Третья экономическая проблема, порождаемая цифровым рублем, заключается в том, что ЦБ получит возможность избыточно ограничить кредитную деятельность коммерческих банков. Способность этих банков «создавать деньги», кредитуя население и бизнес, – условие жизни любой экономики. До сих пор эта способность ограничивалась нормативами ЦБ и остатками средств на корсчетах банков. Скажем, «Сбер», в котором большой внутренний оборот между миллионами счетов его клиентов, может иметь многомиллиардные объемы кредитной эмиссии. Деньги, выпущенные им при кредитовании своих клиентов, могут долго не покидать пределов банка, просто обслуживая их платежи внутри него и не задействуя корсчета в ЦБ. Но с внедрением цифрового рубля такая «лафа» для коммерческих банков закончится. А для среднестатистического заемщика это может означать еще большую кабалу, чем процентная ставка сегодня.

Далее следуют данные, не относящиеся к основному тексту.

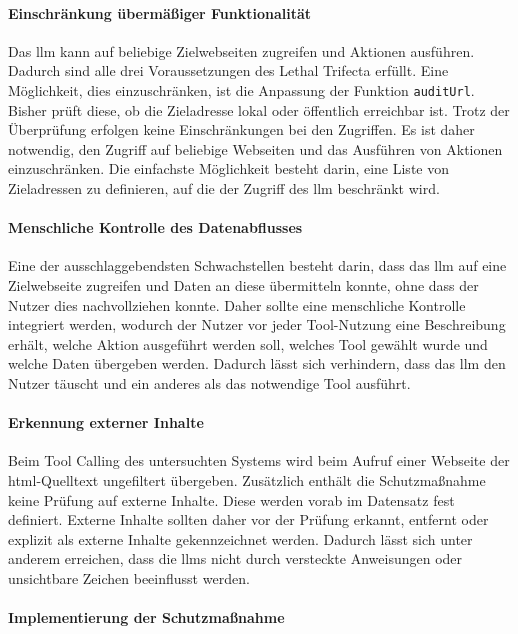 \paragraph{Einschränkung übermäßiger Funktionalität}

Das \ac{llm} kann auf beliebige Zielwebseiten zugreifen und Aktionen ausführen. Dadurch sind alle drei Voraussetzungen des Lethal Trifecta erfüllt. Eine
Möglichkeit, dies einzuschränken, ist die Anpassung der Funktion \texttt{auditUrl}. Bisher prüft diese, ob die Zieladresse lokal oder öffentlich
erreichbar ist. Trotz der Überprüfung erfolgen keine Einschränkungen bei den Zugriffen. Es ist daher notwendig,
den Zugriff auf beliebige Webseiten und das Ausführen von Aktionen einzuschränken. Die einfachste Möglichkeit besteht darin, eine Liste von Zieladressen zu definieren,
auf die der Zugriff des \ac{llm} beschränkt wird.

\paragraph{Menschliche Kontrolle des Datenabflusses}

Eine der ausschlaggebendsten Schwachstellen besteht darin, dass das \ac{llm} auf eine Zielwebseite zugreifen und Daten an diese übermitteln konnte, ohne dass der Nutzer dies
nachvollziehen konnte. Daher sollte eine menschliche Kontrolle integriert werden, wodurch der Nutzer vor jeder Tool-Nutzung eine Beschreibung erhält, welche
Aktion ausgeführt werden soll, welches Tool gewählt wurde und welche Daten übergeben werden. Dadurch lässt sich verhindern, dass das \ac{llm} den Nutzer täuscht
und ein anderes als das notwendige Tool ausführt.

\paragraph{Erkennung externer Inhalte}

Beim Tool Calling des untersuchten Systems wird beim Aufruf einer Webseite der \ac{html}-Quelltext ungefiltert übergeben. Zusätzlich enthält die Schutzmaßnahme
keine Prüfung auf externe Inhalte. Diese werden vorab im Datensatz fest definiert. Externe Inhalte sollten daher vor der Prüfung erkannt, entfernt oder explizit
als externe Inhalte gekennzeichnet werden. Dadurch lässt sich unter anderem erreichen, dass die \acp{llm} nicht durch versteckte Anweisungen oder unsichtbare Zeichen
beeinflusst werden.

\paragraph{Implementierung der Schutzmaßnahme}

Четвертая проблема: цифровой, меченый рубль – отличное средство для перехода к ограничениям в его конвертируемости. Это может случиться, если и дальше наша экономика будет подвигаться к административной системе. Сегодня все это будут отрицать. А завтра, если так жизнь сложится, – действовать.
Преимущества цифрового рубля, наверное, существуют. Но у него есть риски. И лучше быть оппортунистами сейчас, чем потом.